■ PROVIDED DATA
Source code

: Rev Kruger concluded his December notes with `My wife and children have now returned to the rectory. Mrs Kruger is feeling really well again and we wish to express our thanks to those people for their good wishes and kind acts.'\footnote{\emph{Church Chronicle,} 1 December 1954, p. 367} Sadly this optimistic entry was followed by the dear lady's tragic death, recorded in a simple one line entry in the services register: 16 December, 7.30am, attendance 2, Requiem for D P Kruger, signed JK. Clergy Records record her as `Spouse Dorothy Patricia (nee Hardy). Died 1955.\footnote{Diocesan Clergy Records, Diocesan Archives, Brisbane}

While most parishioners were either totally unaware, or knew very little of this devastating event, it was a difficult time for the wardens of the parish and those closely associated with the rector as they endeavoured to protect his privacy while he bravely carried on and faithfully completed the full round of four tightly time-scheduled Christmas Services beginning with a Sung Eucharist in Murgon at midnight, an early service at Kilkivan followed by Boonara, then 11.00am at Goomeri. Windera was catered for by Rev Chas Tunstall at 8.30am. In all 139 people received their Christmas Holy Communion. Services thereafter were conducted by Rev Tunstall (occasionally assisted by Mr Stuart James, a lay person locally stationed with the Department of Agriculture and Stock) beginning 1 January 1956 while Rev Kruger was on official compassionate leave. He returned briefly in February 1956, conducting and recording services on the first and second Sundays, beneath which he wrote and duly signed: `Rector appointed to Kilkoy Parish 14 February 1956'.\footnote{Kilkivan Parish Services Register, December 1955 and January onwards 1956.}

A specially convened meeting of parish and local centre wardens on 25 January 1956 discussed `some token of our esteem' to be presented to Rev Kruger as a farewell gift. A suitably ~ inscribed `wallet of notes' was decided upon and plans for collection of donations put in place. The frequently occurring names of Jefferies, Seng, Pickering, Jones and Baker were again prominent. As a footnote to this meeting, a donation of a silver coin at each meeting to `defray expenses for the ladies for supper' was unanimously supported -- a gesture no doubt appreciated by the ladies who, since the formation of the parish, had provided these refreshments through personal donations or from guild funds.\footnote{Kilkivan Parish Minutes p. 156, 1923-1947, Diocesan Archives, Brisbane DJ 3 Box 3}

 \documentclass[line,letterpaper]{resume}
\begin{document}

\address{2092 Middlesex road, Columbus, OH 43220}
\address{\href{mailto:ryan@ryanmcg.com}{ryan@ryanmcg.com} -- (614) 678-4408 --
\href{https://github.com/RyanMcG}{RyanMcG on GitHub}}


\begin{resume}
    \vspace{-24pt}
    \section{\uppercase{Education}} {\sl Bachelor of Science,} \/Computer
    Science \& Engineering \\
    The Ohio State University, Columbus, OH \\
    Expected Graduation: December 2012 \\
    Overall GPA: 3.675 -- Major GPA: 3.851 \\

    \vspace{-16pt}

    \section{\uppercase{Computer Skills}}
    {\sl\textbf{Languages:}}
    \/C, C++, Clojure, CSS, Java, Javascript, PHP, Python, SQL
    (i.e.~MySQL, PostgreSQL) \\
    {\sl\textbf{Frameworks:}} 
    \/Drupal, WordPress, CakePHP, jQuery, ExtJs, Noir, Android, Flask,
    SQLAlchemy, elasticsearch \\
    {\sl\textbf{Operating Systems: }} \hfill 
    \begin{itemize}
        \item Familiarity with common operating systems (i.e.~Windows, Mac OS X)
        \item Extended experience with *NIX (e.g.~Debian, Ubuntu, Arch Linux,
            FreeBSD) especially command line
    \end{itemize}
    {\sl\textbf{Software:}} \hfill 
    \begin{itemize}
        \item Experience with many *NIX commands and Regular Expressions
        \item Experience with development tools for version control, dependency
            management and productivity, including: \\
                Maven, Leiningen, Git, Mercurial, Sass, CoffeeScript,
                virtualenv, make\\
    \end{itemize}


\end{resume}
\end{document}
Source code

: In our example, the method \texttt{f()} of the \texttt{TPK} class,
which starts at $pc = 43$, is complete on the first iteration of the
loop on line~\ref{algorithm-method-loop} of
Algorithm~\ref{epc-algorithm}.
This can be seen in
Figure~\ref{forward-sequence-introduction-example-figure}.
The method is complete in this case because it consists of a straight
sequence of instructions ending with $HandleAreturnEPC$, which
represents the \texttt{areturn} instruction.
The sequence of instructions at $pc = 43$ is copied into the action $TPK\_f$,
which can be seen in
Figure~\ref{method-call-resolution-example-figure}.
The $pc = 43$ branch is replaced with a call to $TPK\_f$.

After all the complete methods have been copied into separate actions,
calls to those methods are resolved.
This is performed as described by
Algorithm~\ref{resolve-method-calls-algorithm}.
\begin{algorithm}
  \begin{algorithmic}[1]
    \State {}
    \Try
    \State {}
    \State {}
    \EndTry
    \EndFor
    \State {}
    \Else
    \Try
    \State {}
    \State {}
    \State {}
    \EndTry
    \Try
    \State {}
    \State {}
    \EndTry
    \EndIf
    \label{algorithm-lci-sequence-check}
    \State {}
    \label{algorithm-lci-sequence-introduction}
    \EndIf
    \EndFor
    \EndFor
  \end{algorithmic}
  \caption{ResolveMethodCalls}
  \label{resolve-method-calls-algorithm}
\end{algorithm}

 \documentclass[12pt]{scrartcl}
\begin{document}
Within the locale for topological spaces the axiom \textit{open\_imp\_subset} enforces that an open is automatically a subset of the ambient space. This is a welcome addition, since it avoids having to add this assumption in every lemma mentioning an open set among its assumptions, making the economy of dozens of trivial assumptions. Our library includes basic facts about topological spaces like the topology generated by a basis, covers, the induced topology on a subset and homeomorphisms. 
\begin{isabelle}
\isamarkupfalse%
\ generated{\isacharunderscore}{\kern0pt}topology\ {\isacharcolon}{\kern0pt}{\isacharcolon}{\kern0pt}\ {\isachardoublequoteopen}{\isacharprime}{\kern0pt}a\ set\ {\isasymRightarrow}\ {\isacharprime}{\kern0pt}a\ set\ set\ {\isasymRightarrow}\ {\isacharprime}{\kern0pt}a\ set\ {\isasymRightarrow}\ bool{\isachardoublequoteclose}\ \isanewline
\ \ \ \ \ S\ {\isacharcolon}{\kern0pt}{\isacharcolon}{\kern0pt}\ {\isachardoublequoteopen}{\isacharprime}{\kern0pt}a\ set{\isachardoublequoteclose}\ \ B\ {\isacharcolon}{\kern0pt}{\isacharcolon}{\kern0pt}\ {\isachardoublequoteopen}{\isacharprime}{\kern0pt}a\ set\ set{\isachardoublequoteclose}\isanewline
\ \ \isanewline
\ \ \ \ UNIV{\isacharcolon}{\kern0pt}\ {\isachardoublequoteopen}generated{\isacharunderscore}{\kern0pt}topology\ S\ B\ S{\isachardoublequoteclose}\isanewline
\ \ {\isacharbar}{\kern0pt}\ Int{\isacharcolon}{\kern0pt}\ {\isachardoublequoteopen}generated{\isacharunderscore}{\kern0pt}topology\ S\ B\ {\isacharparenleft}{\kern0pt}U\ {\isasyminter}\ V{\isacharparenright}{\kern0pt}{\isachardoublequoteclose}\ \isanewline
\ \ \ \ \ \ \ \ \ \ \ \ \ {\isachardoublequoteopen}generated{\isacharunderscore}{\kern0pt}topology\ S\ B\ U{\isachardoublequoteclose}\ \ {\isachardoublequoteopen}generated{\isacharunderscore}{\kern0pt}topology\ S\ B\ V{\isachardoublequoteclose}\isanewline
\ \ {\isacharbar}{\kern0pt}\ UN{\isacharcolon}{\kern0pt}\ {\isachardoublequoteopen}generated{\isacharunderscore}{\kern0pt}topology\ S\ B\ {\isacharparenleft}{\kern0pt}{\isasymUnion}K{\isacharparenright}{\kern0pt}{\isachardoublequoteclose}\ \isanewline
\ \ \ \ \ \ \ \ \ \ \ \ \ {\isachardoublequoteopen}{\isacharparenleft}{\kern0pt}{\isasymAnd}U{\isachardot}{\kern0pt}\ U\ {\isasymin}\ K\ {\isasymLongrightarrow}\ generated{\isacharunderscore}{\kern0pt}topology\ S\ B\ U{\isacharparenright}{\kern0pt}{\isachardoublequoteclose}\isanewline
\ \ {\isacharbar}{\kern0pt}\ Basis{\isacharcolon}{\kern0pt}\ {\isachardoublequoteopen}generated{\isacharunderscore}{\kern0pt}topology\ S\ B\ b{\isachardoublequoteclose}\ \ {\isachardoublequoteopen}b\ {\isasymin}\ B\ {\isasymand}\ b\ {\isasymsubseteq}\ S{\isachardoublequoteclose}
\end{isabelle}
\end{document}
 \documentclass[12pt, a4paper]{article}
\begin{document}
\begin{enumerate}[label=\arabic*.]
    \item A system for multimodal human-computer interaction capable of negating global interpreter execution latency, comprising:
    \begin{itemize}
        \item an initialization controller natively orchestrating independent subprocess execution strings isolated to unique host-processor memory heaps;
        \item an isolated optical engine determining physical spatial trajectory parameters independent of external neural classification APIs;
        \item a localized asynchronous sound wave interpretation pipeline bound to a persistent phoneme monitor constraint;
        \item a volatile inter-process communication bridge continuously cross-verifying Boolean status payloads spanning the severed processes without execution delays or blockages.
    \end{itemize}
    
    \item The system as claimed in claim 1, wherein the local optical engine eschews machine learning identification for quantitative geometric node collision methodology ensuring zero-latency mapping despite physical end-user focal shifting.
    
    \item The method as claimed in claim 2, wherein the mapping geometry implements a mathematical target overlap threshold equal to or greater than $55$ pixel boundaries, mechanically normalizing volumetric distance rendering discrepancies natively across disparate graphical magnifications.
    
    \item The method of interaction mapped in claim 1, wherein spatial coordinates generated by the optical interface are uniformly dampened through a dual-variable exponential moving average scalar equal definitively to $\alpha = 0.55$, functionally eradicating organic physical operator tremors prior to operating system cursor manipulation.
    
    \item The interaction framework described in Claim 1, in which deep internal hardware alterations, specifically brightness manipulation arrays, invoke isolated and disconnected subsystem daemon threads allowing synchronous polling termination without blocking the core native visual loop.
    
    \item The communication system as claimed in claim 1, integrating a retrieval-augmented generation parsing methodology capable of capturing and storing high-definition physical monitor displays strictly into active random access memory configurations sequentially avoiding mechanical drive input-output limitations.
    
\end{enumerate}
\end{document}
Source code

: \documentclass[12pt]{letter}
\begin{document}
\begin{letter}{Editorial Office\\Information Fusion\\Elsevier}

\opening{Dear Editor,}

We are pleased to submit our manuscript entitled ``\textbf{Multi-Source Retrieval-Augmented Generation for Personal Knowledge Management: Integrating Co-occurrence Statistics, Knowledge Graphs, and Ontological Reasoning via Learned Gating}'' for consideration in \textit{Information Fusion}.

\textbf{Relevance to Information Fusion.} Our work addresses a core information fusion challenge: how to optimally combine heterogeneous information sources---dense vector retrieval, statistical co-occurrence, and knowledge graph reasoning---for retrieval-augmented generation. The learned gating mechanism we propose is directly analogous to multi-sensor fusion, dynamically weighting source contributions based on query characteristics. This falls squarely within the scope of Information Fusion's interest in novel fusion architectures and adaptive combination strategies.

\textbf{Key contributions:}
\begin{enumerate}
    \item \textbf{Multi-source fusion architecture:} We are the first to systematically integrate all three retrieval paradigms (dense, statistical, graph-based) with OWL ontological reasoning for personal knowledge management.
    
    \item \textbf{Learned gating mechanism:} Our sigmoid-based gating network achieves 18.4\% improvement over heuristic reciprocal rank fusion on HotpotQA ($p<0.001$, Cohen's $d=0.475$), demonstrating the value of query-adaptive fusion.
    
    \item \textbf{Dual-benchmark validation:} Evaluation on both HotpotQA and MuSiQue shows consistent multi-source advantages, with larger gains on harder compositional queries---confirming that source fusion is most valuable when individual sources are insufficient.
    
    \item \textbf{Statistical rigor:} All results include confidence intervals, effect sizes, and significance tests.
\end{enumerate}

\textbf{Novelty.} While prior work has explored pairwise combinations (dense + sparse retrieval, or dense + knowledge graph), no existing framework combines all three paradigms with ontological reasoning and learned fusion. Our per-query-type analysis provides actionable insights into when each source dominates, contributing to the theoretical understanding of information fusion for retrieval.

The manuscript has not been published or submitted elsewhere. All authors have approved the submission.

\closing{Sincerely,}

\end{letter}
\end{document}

■ TASK BRIEF
Please, starting with the first line of the material above, write out each line exactly and finish on the line that includes "Rev Kruger concluded".

■ EXERCISE OUTPUT
Source code

: Rev Kruger concluded his December notes with `My wife and children have now returned to the rectory. Mrs Kruger is feeling really well again and we wish to express our thanks to those people for their good wishes and kind acts.'\footnote{\emph{Church Chronicle,} 1 December 1954, p. 367} Sadly this optimistic entry was followed by the dear lady's tragic death, recorded in a simple one line entry in the services register: 16 December, 7.30am, attendance 2, Requiem for D P Kruger, signed JK. Clergy Records record her as `Spouse Dorothy Patricia (nee Hardy). Died 1955.\footnote{Diocesan Clergy Records, Diocesan Archives, Brisbane}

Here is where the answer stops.